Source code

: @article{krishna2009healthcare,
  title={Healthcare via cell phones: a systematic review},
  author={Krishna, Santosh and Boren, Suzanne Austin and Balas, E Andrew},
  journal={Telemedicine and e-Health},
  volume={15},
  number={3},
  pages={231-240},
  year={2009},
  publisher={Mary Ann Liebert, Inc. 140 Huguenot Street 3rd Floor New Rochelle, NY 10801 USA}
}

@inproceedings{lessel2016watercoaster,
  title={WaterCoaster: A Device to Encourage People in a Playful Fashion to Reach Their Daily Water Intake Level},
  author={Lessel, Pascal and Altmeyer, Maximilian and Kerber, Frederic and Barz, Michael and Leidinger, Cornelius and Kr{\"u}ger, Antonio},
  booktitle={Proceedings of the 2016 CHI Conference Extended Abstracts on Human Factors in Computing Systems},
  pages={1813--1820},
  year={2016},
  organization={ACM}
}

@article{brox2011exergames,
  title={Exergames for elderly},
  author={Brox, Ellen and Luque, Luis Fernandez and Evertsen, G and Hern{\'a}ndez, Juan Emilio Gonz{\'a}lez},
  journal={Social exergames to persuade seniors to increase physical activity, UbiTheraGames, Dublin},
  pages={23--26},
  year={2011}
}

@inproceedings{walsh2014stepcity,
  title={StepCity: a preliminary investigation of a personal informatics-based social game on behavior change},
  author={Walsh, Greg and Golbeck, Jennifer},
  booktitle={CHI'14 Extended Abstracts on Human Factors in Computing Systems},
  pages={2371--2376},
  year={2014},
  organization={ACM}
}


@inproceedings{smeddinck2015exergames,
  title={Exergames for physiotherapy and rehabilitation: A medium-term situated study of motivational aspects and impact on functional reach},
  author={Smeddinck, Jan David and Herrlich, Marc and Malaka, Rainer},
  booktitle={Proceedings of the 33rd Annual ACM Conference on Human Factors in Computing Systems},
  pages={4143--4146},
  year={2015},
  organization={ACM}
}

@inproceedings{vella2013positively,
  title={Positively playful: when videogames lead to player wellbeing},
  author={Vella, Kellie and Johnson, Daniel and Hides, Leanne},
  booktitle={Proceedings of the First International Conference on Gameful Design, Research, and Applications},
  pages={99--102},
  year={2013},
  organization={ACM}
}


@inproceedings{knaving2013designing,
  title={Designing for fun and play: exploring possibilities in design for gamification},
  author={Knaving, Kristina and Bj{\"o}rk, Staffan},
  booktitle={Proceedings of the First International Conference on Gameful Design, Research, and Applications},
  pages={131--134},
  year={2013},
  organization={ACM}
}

- - - - -

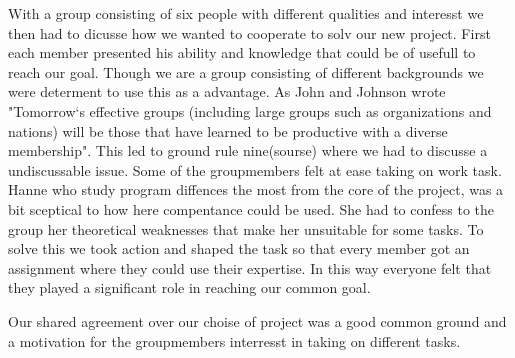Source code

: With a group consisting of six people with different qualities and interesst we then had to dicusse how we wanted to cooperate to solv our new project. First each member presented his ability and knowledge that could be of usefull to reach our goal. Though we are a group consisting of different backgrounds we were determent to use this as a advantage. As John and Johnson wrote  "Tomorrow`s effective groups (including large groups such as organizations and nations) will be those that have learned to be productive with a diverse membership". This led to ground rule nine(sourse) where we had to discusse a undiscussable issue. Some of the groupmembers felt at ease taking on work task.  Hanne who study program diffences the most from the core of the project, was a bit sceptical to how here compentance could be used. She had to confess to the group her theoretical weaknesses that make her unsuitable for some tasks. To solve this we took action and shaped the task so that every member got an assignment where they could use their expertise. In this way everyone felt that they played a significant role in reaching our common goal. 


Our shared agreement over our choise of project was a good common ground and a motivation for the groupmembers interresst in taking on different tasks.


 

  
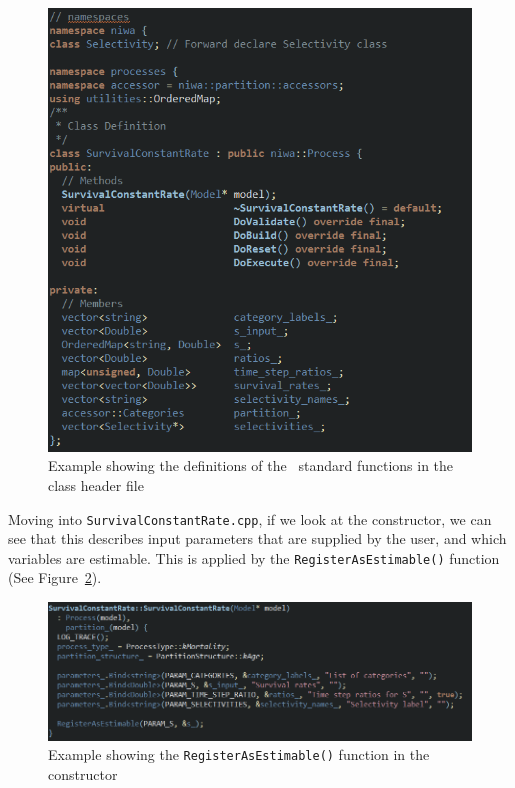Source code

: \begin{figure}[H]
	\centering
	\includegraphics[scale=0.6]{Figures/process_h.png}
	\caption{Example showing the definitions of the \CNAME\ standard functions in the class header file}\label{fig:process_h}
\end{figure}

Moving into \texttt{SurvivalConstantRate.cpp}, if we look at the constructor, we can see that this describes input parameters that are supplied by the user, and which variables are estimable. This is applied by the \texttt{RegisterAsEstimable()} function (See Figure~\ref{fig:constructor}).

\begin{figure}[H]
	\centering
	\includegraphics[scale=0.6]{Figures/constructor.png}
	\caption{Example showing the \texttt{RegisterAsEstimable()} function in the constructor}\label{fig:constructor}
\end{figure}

- - - - -

### TASK ITEM
Tally the lines above that hold "RegisterAsEstimable" and write the result as a lone number.

### SOLUTION
2